LAWTON, Okla. – Imagine living your whole life with perfect vision, and then one day it is all taken away from you in the blink of an eye. That is exactly what happened to one Lawton woman.
Cara Mindemann spoke with 7News today about her journey, what she is doing now to raise awareness of what she went through, and how she is helping others deal with it.
Mindemann says her eyesight went bad, overnight, at the age of 22. And that started a long fight to get her vision back. Along the way, she lost her job, her marriage, and her independence, because she could not drive. But she did not give up hope.
"I woke up one morning and my vision was bad, and couldn't quite figure out what it was. And I had glasses and I did fine. And about a month later my vision decreased more and they couldn't really figure out what was wrong," said MIndemann.

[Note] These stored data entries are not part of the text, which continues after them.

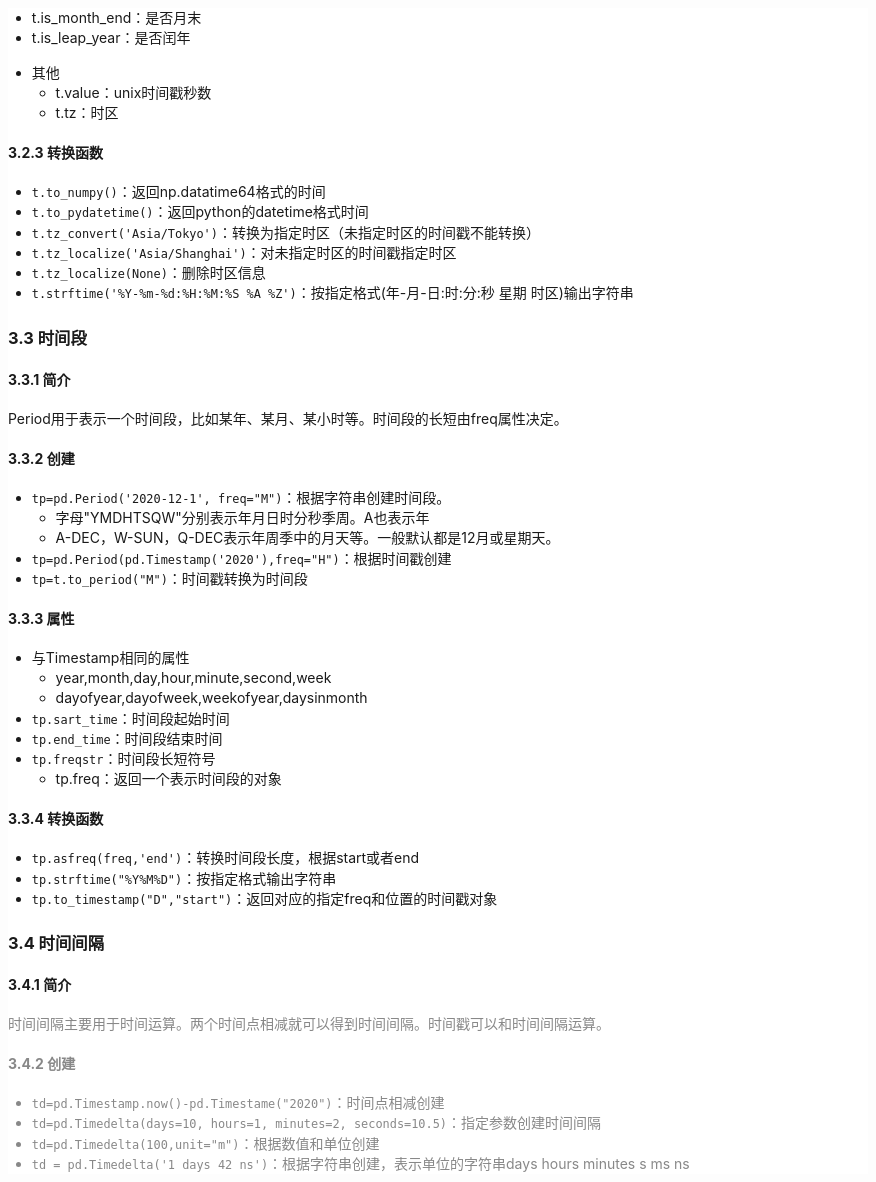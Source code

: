   - t.is_month_end：是否月末
  - t.is_leap_year：是否闰年
+ 其他
  - t.value：unix时间戳秒数
  - t.tz：时区

#### 3.2.3 转换函数

+ `t.to_numpy()`：返回np.datatime64格式的时间
+ `t.to_pydatetime()`：返回python的datetime格式时间
+ `t.tz_convert('Asia/Tokyo')`：转换为指定时区（未指定时区的时间戳不能转换）
+ `t.tz_localize('Asia/Shanghai')`：对未指定时区的时间戳指定时区
+ `t.tz_localize(None)`：删除时区信息
+ `t.strftime('%Y-%m-%d:%H:%M:%S %A %Z')`：按指定格式(年-月-日:时:分:秒 星期 时区)输出字符串

### 3.3 时间段

#### 3.3.1 简介

Period用于表示一个时间段，比如某年、某月、某小时等。时间段的长短由freq属性决定。

#### 3.3.2 创建

+ `tp=pd.Period('2020-12-1', freq="M")`：根据字符串创建时间段。
  - 字母"YMDHTSQW"分别表示年月日时分秒季周。A也表示年
  - A-DEC，W-SUN，Q-DEC表示年周季中的月天等。一般默认都是12月或星期天。
+ `tp=pd.Period(pd.Timestamp('2020'),freq="H")`：根据时间戳创建
+ `tp=t.to_period("M")`：时间戳转换为时间段

#### 3.3.3 属性

+ 与Timestamp相同的属性
  - year,month,day,hour,minute,second,week
  - dayofyear,dayofweek,weekofyear,daysinmonth
+ `tp.sart_time`：时间段起始时间
+ `tp.end_time`：时间段结束时间
+ `tp.freqstr`：时间段长短符号
  - tp.freq：返回一个表示时间段的对象

#### 3.3.4 转换函数

+ `tp.asfreq(freq,'end')`：转换时间段长度，根据start或者end
+ `tp.strftime("%Y%M%D")`：按指定格式输出字符串
+ `tp.to_timestamp("D","start")`：返回对应的指定freq和位置的时间戳对象

### 3.4 时间间隔

#### 3.4.1 简介

<font color=#888>时间间隔主要用于时间运算。两个时间点相减就可以得到时间间隔。时间戳可以和时间间隔运算。

#### 3.4.2 创建

+ `td=pd.Timestamp.now()-pd.Timestame("2020")`：时间点相减创建
+ `td=pd.Timedelta(days=10, hours=1, minutes=2, seconds=10.5)`：指定参数创建时间间隔
+ `td=pd.Timedelta(100,unit="m")`：根据数值和单位创建
+ `td = pd.Timedelta('1 days 42 ns')`：根据字符串创建，表示单位的字符串days hours minutes s ms ns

Doctors eventually figured out Mindemann had Keratoconus. They first tried strong contacts, but that still was not enough. So, she went to a specialist in Chicago, but that did not work. She looked into going to Mexico for special treatment, but then found a doctor in Oklahoma City who decided she needed a cornea transplant.
"I went from seeing 20/400 to seeing 20/30 in three days. It was a shock," said Mindemann.
And after Mindemann told her story to her personal physician, he told her about an experience called "Dining in the Dark" he once participated in, where people with normal vision go eat a meal blindfolded and experience what visually impaired individuals go through daily.
"She experienced years of blindness after, and for her it became a somewhat desperate experience, but ultimately a very eye-opening experience. And this is an opportunity for people, ordinarily sighted, to experience an event like eating, finding food on a plate, to know what you're eating, to not spill food on yourself, to find your table, and where you are in the room. All of these things are very foreign to us," said Dining in the Dark coordinator, Brian Birdwell.
Mindemann says she thinks dining in the dark is a perfect way to illustrate for just one second how it feels to be blind.
"I just think people need to see what it's like, just for a moment, just to see," said Mindemann.